START TASK MATERIAL

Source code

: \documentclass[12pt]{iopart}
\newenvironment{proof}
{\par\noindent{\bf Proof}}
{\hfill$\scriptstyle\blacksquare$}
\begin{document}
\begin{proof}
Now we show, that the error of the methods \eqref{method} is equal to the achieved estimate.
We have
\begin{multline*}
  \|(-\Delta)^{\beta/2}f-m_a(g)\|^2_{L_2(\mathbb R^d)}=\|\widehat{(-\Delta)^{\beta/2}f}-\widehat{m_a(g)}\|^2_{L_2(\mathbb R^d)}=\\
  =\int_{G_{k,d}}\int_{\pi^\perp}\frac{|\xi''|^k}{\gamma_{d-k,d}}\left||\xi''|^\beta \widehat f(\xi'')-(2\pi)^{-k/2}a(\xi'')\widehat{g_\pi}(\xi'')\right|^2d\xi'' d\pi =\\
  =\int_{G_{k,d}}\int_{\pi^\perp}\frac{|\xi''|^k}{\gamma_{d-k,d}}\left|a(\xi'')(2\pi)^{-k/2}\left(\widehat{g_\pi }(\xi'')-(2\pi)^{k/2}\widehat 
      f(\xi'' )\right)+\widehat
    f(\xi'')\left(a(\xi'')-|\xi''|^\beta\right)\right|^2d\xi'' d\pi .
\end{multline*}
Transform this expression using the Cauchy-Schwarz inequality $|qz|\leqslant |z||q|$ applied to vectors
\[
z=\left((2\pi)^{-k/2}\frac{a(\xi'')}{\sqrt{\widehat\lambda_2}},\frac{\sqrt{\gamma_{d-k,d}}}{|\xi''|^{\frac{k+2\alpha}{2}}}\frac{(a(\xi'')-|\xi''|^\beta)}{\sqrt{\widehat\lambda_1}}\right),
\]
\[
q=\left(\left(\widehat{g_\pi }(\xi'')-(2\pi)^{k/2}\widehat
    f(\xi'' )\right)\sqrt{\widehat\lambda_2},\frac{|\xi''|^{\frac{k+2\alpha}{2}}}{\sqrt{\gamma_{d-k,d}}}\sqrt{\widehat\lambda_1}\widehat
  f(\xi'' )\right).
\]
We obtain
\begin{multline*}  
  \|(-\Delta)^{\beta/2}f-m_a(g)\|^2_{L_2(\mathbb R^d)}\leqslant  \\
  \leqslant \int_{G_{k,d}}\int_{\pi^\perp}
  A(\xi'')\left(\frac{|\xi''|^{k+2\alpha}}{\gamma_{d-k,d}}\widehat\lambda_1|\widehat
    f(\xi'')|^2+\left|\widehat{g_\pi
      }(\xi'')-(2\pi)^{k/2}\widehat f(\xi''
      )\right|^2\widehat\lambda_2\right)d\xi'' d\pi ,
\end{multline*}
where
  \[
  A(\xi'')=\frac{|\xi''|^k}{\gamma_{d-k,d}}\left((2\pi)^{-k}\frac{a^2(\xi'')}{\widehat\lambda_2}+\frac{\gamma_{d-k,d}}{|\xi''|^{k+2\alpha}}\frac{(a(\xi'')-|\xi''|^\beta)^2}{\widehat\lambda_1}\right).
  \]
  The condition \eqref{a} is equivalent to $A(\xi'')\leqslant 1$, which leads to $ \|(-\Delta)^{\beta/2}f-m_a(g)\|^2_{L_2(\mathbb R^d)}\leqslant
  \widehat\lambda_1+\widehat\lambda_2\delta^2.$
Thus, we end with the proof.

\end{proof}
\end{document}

END TASK MATERIAL

- [WHAT TO DO]
Once more, write down the full material exactly as it appears.

- [YOUR SOLUTION]
Source code

: \documentclass[12pt]{iopart}
\newenvironment{proof}
{\par\noindent{\bf Proof}}
{\hfill$\scriptstyle\blacksquare$}
\begin{document}
\begin{proof}
Now we show, that the error of the methods \eqref{method} is equal to the achieved estimate.
We have
\begin{multline*}
  \|(-\Delta)^{\beta/2}f-m_a(g)\|^2_{L_2(\mathbb R^d)}=\|\widehat{(-\Delta)^{\beta/2}f}-\widehat{m_a(g)}\|^2_{L_2(\mathbb R^d)}=\\
  =\int_{G_{k,d}}\int_{\pi^\perp}\frac{|\xi''|^k}{\gamma_{d-k,d}}\left||\xi''|^\beta \widehat f(\xi'')-(2\pi)^{-k/2}a(\xi'')\widehat{g_\pi}(\xi'')\right|^2d\xi'' d\pi =\\
  =\int_{G_{k,d}}\int_{\pi^\perp}\frac{|\xi''|^k}{\gamma_{d-k,d}}\left|a(\xi'')(2\pi)^{-k/2}\left(\widehat{g_\pi }(\xi'')-(2\pi)^{k/2}\widehat 
      f(\xi'' )\right)+\widehat
    f(\xi'')\left(a(\xi'')-|\xi''|^\beta\right)\right|^2d\xi'' d\pi .
\end{multline*}
Transform this expression using the Cauchy-Schwarz inequality $|qz|\leqslant |z||q|$ applied to vectors
\[
z=\left((2\pi)^{-k/2}\frac{a(\xi'')}{\sqrt{\widehat\lambda_2}},\frac{\sqrt{\gamma_{d-k,d}}}{|\xi''|^{\frac{k+2\alpha}{2}}}\frac{(a(\xi'')-|\xi''|^\beta)}{\sqrt{\widehat\lambda_1}}\right),
\]
\[
q=\left(\left(\widehat{g_\pi }(\xi'')-(2\pi)^{k/2}\widehat
    f(\xi'' )\right)\sqrt{\widehat\lambda_2},\frac{|\xi''|^{\frac{k+2\alpha}{2}}}{\sqrt{\gamma_{d-k,d}}}\sqrt{\widehat\lambda_1}\widehat
  f(\xi'' )\right).
\]
We obtain
\begin{multline*}  
  \|(-\Delta)^{\beta/2}f-m_a(g)\|^2_{L_2(\mathbb R^d)}\leqslant  \\
  \leqslant \int_{G_{k,d}}\int_{\pi^\perp}
  A(\xi'')\left(\frac{|\xi''|^{k+2\alpha}}{\gamma_{d-k,d}}\widehat\lambda_1|\widehat
    f(\xi'')|^2+\left|\widehat{g_\pi
      }(\xi'')-(2\pi)^{k/2}\widehat f(\xi''
      )\right|^2\widehat\lambda_2\right)d\xi'' d\pi ,
\end{multline*}
where
  \[
  A(\xi'')=\frac{|\xi''|^k}{\gamma_{d-k,d}}\left((2\pi)^{-k}\frac{a^2(\xi'')}{\widehat\lambda_2}+\frac{\gamma_{d-k,d}}{|\xi''|^{k+2\alpha}}\frac{(a(\xi'')-|\xi''|^\beta)^2}{\widehat\lambda_1}\right).
  \]
  The condition \eqref{a} is equivalent to $A(\xi'')\leqslant 1$, which leads to $ \|(-\Delta)^{\beta/2}f-m_a(g)\|^2_{L_2(\mathbb R^d)}\leqslant
  \widehat\lambda_1+\widehat\lambda_2\delta^2.$
Thus, we end with the proof.

\end{proof}
\end{document}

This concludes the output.